Zelo
Não precisava olhar a tela do celular para saber que o número que me telefonava era desconhecido. Aquela era, talvez, a décima segunda ligação recebida naquela noite desde que comecei a contar. Ela não desistiria fácil, nunca desistiu e eu sempre soube disso. Qualquer um que soubesse o que estava acontecendo diria que o melhor seria atender ligação e mandá-la ir pro inferno. Ah, e quantas vezes eu já não fiz isso. Mas mesmo se ela fosse, seria apenas para ter mais aulas de como me infernizar.
Não pense que sou um canalha, grosseiro com as mulheres. Essa mulher não se trata de uma como as outras. Se trata da mulher que fez minha vida virar completamente do avesso, me afundou no poço da loucura e então sumiu, desapareceu por longos seis anos sem nem ao menos de se importar com um pedido de desculpas. E agora estava de volta, assim, de repente, sem motivo algum. E me queria de volta, como se nada tivesse acontecido.
O celular parou de vibrar e a mensagem foi para a caixa postal. Mas eu sabia que não seria a última.

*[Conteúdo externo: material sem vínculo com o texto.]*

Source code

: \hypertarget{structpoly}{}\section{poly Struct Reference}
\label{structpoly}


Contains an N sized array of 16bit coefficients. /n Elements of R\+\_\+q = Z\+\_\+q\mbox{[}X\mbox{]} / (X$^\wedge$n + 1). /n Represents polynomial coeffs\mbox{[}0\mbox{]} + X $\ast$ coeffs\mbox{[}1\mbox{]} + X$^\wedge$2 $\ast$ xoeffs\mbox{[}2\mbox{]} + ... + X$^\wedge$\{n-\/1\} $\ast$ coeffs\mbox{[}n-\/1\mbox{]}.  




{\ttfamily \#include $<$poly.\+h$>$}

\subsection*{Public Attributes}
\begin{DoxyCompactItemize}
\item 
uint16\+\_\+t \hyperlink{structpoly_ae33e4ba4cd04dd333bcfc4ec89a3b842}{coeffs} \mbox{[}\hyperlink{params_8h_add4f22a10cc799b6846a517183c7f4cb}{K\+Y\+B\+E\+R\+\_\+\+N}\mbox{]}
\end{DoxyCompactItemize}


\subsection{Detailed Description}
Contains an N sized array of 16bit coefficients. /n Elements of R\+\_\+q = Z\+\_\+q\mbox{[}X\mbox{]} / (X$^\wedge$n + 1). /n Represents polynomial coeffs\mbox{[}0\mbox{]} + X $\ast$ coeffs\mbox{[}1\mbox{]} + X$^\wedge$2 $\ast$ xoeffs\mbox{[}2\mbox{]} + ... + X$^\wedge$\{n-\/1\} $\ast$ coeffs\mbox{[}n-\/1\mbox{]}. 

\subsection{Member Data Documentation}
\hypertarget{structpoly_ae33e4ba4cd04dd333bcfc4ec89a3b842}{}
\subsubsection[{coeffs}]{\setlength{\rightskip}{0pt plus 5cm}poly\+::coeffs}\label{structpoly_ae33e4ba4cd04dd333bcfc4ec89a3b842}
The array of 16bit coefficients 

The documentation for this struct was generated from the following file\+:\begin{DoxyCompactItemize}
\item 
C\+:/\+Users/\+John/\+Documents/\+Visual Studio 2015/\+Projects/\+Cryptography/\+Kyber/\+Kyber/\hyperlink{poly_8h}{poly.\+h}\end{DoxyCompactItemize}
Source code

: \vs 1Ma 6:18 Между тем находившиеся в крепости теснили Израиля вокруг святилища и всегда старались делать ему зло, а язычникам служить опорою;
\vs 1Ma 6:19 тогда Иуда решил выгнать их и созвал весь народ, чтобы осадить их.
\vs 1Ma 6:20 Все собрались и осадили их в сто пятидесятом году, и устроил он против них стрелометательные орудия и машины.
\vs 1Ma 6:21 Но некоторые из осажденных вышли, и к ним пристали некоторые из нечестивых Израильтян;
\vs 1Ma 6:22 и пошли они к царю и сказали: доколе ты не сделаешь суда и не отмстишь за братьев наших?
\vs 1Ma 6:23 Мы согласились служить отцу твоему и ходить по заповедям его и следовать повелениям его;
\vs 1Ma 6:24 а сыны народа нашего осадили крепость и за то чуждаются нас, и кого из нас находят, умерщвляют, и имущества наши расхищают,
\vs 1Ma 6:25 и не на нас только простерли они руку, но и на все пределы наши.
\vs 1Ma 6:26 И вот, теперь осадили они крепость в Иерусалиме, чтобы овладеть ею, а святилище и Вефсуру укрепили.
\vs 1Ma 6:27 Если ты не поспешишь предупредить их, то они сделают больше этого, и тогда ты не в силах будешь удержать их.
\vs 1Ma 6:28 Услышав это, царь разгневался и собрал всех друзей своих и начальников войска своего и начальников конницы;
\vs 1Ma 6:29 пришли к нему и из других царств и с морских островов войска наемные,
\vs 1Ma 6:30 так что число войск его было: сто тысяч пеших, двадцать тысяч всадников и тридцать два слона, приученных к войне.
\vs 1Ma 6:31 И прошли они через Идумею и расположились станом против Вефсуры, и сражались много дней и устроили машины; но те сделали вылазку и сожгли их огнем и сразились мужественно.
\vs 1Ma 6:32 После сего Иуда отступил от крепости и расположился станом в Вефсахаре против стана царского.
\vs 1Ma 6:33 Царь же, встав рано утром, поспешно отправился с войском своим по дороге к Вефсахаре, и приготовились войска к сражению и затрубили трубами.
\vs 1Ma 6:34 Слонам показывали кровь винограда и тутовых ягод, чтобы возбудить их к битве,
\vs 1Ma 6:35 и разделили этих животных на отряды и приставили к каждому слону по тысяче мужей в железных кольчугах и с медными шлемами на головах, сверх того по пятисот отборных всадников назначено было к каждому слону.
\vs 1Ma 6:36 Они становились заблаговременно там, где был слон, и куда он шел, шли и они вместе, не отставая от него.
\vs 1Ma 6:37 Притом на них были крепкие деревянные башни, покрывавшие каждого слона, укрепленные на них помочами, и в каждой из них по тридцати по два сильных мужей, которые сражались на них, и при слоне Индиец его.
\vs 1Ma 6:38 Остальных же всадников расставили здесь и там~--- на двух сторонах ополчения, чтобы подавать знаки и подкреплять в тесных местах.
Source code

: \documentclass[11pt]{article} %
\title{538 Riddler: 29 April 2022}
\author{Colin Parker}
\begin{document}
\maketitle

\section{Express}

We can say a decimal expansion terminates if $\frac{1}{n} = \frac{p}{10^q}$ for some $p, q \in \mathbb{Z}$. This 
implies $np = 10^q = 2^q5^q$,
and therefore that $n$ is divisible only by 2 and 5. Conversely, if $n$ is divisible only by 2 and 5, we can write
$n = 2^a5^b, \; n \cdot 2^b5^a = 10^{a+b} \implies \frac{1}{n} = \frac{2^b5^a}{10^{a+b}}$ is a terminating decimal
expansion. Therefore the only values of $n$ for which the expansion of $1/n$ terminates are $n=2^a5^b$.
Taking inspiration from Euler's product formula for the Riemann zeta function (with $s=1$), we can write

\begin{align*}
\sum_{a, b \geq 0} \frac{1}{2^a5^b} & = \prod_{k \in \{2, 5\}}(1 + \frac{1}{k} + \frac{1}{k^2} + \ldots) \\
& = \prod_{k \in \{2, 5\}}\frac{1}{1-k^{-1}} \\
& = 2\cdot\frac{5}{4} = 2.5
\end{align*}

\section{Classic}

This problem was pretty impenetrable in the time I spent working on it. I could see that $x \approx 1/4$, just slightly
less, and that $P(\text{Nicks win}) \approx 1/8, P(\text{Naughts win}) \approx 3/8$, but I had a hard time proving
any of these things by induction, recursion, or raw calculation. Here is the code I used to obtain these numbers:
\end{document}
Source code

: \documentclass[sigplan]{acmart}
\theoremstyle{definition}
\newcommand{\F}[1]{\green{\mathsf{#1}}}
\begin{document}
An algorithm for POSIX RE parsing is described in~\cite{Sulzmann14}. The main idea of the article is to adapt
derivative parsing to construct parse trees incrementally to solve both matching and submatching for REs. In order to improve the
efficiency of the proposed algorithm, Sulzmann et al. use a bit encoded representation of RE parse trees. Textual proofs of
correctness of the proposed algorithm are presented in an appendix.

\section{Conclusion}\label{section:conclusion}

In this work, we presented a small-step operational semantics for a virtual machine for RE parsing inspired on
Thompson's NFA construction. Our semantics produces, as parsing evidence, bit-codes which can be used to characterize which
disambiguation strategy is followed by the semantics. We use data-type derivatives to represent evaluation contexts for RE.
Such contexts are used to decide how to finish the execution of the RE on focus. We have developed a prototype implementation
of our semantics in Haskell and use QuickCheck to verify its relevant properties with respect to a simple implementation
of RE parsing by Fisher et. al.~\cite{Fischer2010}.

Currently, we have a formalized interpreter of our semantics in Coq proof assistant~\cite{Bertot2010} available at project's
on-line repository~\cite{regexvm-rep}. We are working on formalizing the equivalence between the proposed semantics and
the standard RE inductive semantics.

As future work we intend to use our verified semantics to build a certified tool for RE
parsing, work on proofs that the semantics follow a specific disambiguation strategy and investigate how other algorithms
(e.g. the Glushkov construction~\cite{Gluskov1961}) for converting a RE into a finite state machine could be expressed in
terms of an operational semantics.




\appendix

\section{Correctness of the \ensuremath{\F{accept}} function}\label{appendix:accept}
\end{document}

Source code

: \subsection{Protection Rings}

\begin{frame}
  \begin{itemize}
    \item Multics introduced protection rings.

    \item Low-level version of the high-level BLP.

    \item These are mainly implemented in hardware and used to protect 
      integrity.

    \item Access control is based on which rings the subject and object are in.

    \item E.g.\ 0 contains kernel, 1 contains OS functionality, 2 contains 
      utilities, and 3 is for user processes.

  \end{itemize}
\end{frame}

Chamei o bartender e pedi mais um copo de whiskey. Dessa vez, pedi que deixasse a garrafa ali. O bar naquela noite estava calmo, além de mim havia apenas dois homens que bebiam e conversavam. Enchi o copo até o topo e engoli o líquido de uma vez, sentindo-o queimar na minha garganta.
Observei a aliança em meu dedo. Sohye deveria estar me esperando em casa, nunca dormia se eu não estivesse ao seu lado. Sabia que eu estava com problemas, mas pensava que era algo no trabalho. Não gostava de esconder nada de minha esposa, mas não deixaria que ela soubesse sobre esse meu passado. Não foi minha culpa, eu sei, mas temo do que ela iria pensar quando soubesse que esse passado está fazendo de tudo para se tornar o presente.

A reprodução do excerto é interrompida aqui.